-- Opening Marker --

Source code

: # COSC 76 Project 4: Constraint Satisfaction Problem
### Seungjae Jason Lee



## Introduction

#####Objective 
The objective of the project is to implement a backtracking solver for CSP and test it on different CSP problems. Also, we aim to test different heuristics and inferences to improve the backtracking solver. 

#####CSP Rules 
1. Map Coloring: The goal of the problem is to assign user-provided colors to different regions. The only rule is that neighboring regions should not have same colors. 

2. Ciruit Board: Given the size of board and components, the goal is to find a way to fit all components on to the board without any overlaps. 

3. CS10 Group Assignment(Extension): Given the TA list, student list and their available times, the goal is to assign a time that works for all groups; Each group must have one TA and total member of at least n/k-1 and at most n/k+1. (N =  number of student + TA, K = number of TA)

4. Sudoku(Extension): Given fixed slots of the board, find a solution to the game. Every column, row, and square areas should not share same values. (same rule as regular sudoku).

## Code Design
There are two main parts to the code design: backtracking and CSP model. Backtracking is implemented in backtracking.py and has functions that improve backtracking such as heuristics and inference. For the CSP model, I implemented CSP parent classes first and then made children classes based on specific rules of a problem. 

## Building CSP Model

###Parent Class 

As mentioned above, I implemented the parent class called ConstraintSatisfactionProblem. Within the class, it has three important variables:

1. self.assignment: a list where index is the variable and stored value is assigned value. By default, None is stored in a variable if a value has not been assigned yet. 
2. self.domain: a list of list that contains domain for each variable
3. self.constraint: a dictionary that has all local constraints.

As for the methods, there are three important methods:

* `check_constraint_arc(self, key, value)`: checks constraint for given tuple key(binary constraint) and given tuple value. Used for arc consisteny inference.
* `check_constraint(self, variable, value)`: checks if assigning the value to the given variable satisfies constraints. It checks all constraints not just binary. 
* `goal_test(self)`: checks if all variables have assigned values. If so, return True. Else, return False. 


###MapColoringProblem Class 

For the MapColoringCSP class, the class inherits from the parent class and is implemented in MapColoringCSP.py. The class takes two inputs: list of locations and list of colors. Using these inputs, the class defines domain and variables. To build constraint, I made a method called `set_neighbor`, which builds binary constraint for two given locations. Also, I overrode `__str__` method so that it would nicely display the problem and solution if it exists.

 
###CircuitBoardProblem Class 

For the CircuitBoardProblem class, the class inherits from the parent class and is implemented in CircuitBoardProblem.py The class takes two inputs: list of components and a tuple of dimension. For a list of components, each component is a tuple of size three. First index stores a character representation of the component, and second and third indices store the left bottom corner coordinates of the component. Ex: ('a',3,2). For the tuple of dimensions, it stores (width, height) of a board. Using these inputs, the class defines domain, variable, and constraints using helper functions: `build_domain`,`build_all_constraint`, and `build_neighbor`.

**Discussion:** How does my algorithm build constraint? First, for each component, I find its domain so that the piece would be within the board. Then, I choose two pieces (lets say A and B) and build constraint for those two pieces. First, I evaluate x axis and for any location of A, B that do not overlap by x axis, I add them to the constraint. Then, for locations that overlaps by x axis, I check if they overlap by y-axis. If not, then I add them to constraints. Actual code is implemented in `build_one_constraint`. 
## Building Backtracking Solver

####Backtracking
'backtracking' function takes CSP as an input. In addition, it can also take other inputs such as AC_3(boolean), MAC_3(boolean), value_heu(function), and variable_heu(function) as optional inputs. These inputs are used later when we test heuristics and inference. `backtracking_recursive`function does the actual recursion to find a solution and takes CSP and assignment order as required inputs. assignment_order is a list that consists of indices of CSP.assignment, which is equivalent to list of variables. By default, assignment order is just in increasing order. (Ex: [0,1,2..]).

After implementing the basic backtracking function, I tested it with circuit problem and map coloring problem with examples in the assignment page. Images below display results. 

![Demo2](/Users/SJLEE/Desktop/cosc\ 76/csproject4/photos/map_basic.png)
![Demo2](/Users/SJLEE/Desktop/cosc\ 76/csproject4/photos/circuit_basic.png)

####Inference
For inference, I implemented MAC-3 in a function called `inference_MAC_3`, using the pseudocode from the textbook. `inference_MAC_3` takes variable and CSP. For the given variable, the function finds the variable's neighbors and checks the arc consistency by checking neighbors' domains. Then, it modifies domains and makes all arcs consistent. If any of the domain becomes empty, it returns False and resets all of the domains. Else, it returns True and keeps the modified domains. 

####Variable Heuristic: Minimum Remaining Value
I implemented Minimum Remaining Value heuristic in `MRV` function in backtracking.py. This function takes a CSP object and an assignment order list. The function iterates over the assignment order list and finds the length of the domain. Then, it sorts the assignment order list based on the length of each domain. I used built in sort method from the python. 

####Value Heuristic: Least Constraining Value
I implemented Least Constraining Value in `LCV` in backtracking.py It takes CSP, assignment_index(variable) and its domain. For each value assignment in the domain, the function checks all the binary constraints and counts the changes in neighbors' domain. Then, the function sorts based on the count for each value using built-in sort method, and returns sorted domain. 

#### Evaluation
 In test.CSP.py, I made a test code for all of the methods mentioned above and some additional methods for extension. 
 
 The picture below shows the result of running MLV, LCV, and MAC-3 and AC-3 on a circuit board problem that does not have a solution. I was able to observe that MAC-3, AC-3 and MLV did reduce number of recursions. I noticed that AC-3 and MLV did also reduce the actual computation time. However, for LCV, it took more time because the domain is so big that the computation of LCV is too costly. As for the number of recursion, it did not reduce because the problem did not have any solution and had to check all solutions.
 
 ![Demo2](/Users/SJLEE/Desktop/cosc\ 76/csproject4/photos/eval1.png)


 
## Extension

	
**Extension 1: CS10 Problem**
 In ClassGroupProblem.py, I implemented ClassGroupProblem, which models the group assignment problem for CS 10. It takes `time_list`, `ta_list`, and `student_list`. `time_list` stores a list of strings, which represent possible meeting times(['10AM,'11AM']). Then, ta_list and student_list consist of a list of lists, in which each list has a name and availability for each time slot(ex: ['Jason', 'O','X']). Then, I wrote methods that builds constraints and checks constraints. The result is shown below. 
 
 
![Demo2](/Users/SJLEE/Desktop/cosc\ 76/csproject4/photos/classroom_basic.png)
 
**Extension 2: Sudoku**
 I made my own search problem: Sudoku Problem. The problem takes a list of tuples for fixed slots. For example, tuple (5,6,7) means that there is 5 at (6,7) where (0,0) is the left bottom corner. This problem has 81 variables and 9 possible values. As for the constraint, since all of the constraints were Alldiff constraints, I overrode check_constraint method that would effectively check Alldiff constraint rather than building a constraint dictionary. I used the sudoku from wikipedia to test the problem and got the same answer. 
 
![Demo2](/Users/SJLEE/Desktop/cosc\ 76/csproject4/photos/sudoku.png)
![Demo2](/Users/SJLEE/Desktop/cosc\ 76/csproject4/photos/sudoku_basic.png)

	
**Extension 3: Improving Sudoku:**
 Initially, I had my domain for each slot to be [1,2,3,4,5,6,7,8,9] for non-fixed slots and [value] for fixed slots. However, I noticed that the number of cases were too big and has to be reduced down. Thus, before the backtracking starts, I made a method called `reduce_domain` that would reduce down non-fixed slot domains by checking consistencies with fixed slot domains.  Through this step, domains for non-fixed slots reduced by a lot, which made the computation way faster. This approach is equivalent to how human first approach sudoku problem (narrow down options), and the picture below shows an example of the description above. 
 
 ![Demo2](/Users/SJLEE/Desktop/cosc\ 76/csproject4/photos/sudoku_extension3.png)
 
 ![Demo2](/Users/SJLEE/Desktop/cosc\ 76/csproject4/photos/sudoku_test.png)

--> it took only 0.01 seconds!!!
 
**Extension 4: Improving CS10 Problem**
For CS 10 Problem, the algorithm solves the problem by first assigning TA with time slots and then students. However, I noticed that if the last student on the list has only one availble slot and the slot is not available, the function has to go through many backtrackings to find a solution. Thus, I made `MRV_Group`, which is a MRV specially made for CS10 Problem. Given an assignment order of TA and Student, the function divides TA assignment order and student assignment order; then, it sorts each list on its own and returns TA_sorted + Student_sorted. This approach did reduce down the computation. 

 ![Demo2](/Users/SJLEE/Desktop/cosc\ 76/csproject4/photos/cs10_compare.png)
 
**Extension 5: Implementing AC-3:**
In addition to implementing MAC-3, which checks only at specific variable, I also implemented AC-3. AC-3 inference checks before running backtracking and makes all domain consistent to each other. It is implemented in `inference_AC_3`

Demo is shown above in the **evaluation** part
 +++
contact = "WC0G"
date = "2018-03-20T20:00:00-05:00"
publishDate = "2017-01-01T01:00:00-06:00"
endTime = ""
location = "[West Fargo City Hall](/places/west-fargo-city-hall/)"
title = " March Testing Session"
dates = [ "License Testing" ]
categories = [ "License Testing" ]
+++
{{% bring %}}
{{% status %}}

-- Closing Marker --

Exact lines only, please: output the listing from the first line to the line with "2. Ciruit Board: Given", both included.

Source code

: # COSC 76 Project 4: Constraint Satisfaction Problem
### Seungjae Jason Lee



## Introduction

#####Objective 
The objective of the project is to implement a backtracking solver for CSP and test it on different CSP problems. Also, we aim to test different heuristics and inferences to improve the backtracking solver. 

#####CSP Rules 
1. Map Coloring: The goal of the problem is to assign user-provided colors to different regions. The only rule is that neighboring regions should not have same colors. 

2. Ciruit Board: Given the size of board and components, the goal is to find a way to fit all components on to the board without any overlaps. 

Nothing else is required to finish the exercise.